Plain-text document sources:
========================================

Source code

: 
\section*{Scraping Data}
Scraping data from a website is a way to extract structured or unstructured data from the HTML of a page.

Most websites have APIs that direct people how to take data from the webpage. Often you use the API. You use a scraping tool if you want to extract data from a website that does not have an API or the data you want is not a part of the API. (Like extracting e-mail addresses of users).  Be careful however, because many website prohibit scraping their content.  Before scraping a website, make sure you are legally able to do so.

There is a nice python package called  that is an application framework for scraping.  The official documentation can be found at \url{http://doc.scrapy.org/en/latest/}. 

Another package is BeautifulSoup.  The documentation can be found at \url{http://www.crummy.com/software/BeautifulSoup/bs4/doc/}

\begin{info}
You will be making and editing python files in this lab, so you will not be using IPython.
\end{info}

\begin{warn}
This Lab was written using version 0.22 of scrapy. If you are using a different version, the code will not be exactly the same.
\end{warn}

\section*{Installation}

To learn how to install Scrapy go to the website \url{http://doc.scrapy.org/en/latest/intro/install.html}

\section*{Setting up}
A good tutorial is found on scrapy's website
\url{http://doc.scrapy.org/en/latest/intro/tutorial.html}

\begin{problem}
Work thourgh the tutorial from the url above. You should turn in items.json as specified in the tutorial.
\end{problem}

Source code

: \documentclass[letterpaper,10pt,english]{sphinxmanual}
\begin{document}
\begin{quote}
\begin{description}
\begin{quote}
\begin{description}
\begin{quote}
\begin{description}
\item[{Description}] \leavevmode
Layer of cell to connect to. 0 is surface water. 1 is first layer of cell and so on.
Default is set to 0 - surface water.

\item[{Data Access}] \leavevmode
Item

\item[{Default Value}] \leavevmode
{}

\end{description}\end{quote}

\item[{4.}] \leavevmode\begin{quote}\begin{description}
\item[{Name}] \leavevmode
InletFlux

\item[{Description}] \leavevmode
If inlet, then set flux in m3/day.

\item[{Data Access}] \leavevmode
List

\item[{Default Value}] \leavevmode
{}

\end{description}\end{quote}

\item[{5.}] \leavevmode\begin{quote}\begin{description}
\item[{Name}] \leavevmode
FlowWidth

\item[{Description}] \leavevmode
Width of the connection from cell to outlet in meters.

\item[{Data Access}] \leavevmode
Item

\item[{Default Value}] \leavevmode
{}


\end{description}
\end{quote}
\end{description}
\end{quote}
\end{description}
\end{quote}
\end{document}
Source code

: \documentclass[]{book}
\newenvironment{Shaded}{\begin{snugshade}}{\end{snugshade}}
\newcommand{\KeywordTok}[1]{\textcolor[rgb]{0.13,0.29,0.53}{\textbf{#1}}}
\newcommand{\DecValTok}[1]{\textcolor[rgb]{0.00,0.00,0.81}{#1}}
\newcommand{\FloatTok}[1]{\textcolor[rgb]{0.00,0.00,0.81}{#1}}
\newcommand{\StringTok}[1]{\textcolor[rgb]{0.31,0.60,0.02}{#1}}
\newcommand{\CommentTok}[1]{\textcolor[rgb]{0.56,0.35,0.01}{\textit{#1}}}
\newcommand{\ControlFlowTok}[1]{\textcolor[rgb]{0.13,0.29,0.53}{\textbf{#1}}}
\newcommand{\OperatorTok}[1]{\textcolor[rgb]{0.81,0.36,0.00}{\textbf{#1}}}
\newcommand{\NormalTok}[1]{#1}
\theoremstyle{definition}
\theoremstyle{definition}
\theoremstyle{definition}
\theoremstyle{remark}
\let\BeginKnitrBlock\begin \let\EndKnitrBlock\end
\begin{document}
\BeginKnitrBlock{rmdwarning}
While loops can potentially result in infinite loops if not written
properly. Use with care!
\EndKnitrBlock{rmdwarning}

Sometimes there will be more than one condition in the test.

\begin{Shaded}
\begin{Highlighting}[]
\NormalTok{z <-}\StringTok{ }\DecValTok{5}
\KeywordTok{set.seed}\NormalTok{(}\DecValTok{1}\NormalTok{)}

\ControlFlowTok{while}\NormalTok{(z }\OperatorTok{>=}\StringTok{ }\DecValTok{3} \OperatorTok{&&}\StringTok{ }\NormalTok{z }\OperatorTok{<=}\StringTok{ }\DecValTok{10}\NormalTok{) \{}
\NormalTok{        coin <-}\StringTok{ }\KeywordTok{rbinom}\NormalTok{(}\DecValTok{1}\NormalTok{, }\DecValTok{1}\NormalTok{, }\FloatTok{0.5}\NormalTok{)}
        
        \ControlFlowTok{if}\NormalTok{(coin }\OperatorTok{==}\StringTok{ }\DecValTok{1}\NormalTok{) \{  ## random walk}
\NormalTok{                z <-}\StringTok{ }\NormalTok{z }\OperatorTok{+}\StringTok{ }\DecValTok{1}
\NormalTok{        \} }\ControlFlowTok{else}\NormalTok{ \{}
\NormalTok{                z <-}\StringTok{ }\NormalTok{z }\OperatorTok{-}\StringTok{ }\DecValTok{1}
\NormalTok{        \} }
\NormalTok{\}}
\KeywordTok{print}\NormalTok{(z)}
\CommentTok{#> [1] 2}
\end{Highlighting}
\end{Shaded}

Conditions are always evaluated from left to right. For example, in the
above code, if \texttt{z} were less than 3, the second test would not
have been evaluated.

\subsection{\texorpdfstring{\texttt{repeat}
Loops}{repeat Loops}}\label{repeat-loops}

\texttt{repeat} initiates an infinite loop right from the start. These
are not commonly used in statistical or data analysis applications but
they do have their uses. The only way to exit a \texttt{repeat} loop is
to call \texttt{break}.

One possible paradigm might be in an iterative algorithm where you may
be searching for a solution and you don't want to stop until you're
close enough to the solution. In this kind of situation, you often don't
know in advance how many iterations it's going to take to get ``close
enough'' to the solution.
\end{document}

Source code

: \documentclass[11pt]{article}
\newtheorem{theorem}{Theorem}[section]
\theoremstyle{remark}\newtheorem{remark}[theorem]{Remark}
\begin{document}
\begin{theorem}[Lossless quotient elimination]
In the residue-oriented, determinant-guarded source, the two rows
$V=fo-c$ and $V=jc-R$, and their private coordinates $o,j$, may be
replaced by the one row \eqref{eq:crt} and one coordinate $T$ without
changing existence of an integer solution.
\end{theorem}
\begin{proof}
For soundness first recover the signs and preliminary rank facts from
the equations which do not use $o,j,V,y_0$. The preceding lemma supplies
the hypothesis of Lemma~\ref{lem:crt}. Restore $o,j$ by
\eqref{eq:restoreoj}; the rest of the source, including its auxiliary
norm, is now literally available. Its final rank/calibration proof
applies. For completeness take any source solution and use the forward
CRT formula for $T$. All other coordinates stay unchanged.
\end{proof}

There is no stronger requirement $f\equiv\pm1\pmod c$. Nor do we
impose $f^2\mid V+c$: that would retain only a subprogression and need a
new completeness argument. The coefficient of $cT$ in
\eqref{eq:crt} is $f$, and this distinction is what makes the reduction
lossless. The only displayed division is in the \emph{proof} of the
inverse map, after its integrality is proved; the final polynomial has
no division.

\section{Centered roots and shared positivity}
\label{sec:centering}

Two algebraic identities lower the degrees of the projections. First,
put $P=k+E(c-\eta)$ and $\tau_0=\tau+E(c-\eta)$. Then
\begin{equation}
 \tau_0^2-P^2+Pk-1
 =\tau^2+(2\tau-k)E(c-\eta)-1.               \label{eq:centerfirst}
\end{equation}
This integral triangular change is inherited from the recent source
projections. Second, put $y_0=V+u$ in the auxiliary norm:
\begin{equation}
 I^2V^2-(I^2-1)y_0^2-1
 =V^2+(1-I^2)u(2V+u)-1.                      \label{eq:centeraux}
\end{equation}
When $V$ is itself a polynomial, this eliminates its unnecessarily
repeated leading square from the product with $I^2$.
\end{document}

========================================

▶ Exercise directions
Work out how many lines of the data above contain the string "auxiliary" and give the number alone.

▶ Your response
2